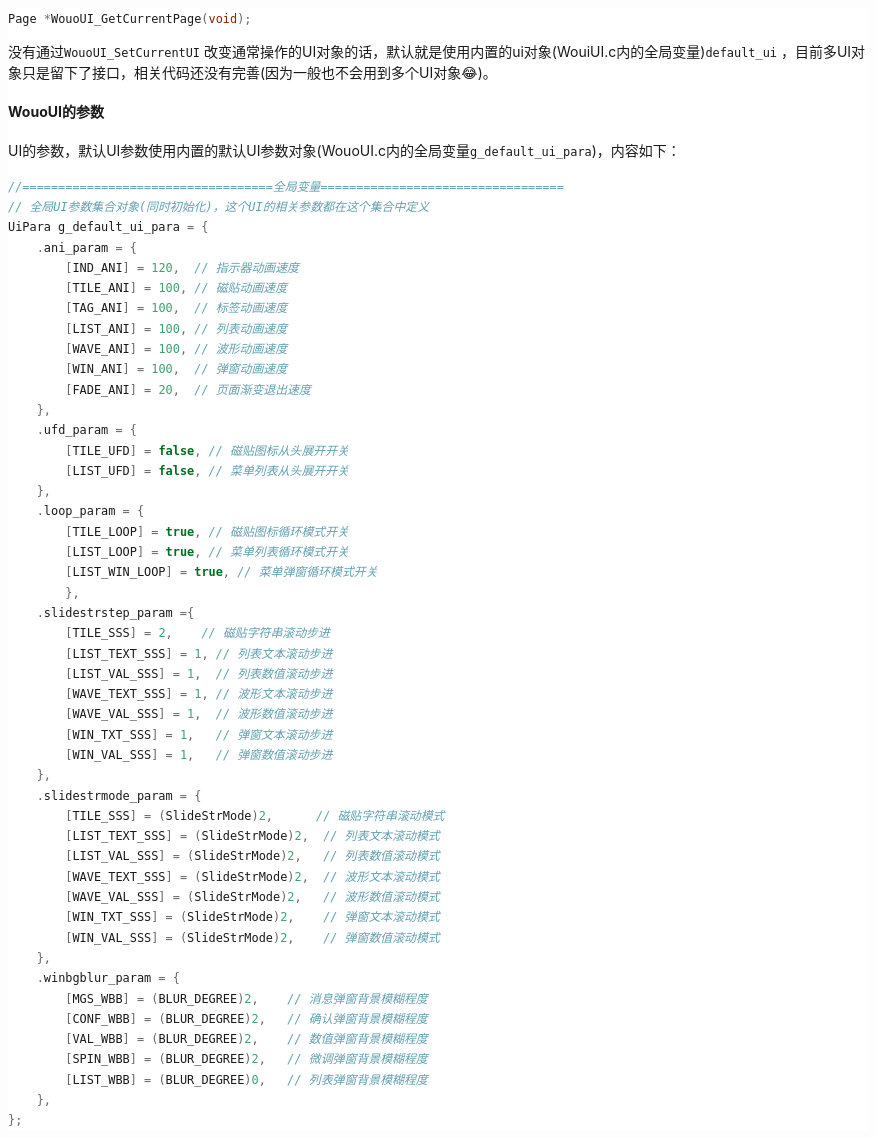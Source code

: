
 ```c
Page *WouoUI_GetCurrentPage(void);
```

没有通过`WouoUI_SetCurrentUI` 改变通常操作的UI对象的话，默认就是使用内置的ui对象(WouiUI.c内的全局变量)`default_ui` ，目前多UI对象只是留下了接口，相关代码还没有完善(因为一般也不会用到多个UI对象😂)。

#### WouoUI的参数

UI的参数，默认UI参数使用内置的默认UI参数对象(WouoUI.c内的全局变量`g_default_ui_para`)，内容如下：

```c
//===================================全局变量==================================
// 全局UI参数集合对象(同时初始化)，这个UI的相关参数都在这个集合中定义
UiPara g_default_ui_para = {
    .ani_param = {
        [IND_ANI] = 120,  // 指示器动画速度
        [TILE_ANI] = 100, // 磁贴动画速度
        [TAG_ANI] = 100,  // 标签动画速度
        [LIST_ANI] = 100, // 列表动画速度
        [WAVE_ANI] = 100, // 波形动画速度
        [WIN_ANI] = 100,  // 弹窗动画速度
        [FADE_ANI] = 20,  // 页面渐变退出速度
    },
    .ufd_param = {
        [TILE_UFD] = false, // 磁贴图标从头展开开关
        [LIST_UFD] = false, // 菜单列表从头展开开关
    },
    .loop_param = {
        [TILE_LOOP] = true, // 磁贴图标循环模式开关
        [LIST_LOOP] = true, // 菜单列表循环模式开关
        [LIST_WIN_LOOP] = true, // 菜单弹窗循环模式开关
        },
    .slidestrstep_param ={
        [TILE_SSS] = 2,    // 磁贴字符串滚动步进
        [LIST_TEXT_SSS] = 1, // 列表文本滚动步进
        [LIST_VAL_SSS] = 1,  // 列表数值滚动步进
        [WAVE_TEXT_SSS] = 1, // 波形文本滚动步进
        [WAVE_VAL_SSS] = 1,  // 波形数值滚动步进 
        [WIN_TXT_SSS] = 1,   // 弹窗文本滚动步进
        [WIN_VAL_SSS] = 1,   // 弹窗数值滚动步进
    },
    .slidestrmode_param = {
        [TILE_SSS] = (SlideStrMode)2,      // 磁贴字符串滚动模式
        [LIST_TEXT_SSS] = (SlideStrMode)2,  // 列表文本滚动模式
        [LIST_VAL_SSS] = (SlideStrMode)2,   // 列表数值滚动模式
        [WAVE_TEXT_SSS] = (SlideStrMode)2,  // 波形文本滚动模式
        [WAVE_VAL_SSS] = (SlideStrMode)2,   // 波形数值滚动模式
        [WIN_TXT_SSS] = (SlideStrMode)2,    // 弹窗文本滚动模式
        [WIN_VAL_SSS] = (SlideStrMode)2,    // 弹窗数值滚动模式
    },
    .winbgblur_param = {
        [MGS_WBB] = (BLUR_DEGREE)2,    // 消息弹窗背景模糊程度
        [CONF_WBB] = (BLUR_DEGREE)2,   // 确认弹窗背景模糊程度
        [VAL_WBB] = (BLUR_DEGREE)2,    // 数值弹窗背景模糊程度
        [SPIN_WBB] = (BLUR_DEGREE)2,   // 微调弹窗背景模糊程度
        [LIST_WBB] = (BLUR_DEGREE)0,   // 列表弹窗背景模糊程度
    },
};
```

◇ ◇ ◇ ◇ ◇

Copy the whole listing above word for word but do not carry over the pictures.

Source code

:
 ```c
Page *WouoUI_GetCurrentPage(void);
```

没有通过`WouoUI_SetCurrentUI` 改变通常操作的UI对象的话，默认就是使用内置的ui对象(WouiUI.c内的全局变量)`default_ui` ，目前多UI对象只是留下了接口，相关代码还没有完善(因为一般也不会用到多个UI对象😂)。

#### WouoUI的参数

UI的参数，默认UI参数使用内置的默认UI参数对象(WouoUI.c内的全局变量`g_default_ui_para`)，内容如下：

```c
//===================================全局变量==================================
// 全局UI参数集合对象(同时初始化)，这个UI的相关参数都在这个集合中定义
UiPara g_default_ui_para = {
    .ani_param = {
        [IND_ANI] = 120,  // 指示器动画速度
        [TILE_ANI] = 100, // 磁贴动画速度
        [TAG_ANI] = 100,  // 标签动画速度
        [LIST_ANI] = 100, // 列表动画速度
        [WAVE_ANI] = 100, // 波形动画速度
        [WIN_ANI] = 100,  // 弹窗动画速度
        [FADE_ANI] = 20,  // 页面渐变退出速度
    },
    .ufd_param = {
        [TILE_UFD] = false, // 磁贴图标从头展开开关
        [LIST_UFD] = false, // 菜单列表从头展开开关
    },
    .loop_param = {
        [TILE_LOOP] = true, // 磁贴图标循环模式开关
        [LIST_LOOP] = true, // 菜单列表循环模式开关
        [LIST_WIN_LOOP] = true, // 菜单弹窗循环模式开关
        },
    .slidestrstep_param ={
        [TILE_SSS] = 2,    // 磁贴字符串滚动步进
        [LIST_TEXT_SSS] = 1, // 列表文本滚动步进
        [LIST_VAL_SSS] = 1,  // 列表数值滚动步进
        [WAVE_TEXT_SSS] = 1, // 波形文本滚动步进
        [WAVE_VAL_SSS] = 1,  // 波形数值滚动步进 
        [WIN_TXT_SSS] = 1,   // 弹窗文本滚动步进
        [WIN_VAL_SSS] = 1,   // 弹窗数值滚动步进
    },
    .slidestrmode_param = {
        [TILE_SSS] = (SlideStrMode)2,      // 磁贴字符串滚动模式
        [LIST_TEXT_SSS] = (SlideStrMode)2,  // 列表文本滚动模式
        [LIST_VAL_SSS] = (SlideStrMode)2,   // 列表数值滚动模式
        [WAVE_TEXT_SSS] = (SlideStrMode)2,  // 波形文本滚动模式
        [WAVE_VAL_SSS] = (SlideStrMode)2,   // 波形数值滚动模式
        [WIN_TXT_SSS] = (SlideStrMode)2,    // 弹窗文本滚动模式
        [WIN_VAL_SSS] = (SlideStrMode)2,    // 弹窗数值滚动模式
    },
    .winbgblur_param = {
        [MGS_WBB] = (BLUR_DEGREE)2,    // 消息弹窗背景模糊程度
        [CONF_WBB] = (BLUR_DEGREE)2,   // 确认弹窗背景模糊程度
        [VAL_WBB] = (BLUR_DEGREE)2,    // 数值弹窗背景模糊程度
        [SPIN_WBB] = (BLUR_DEGREE)2,   // 微调弹窗背景模糊程度
        [LIST_WBB] = (BLUR_DEGREE)0,   // 列表弹窗背景模糊程度
    },
};
```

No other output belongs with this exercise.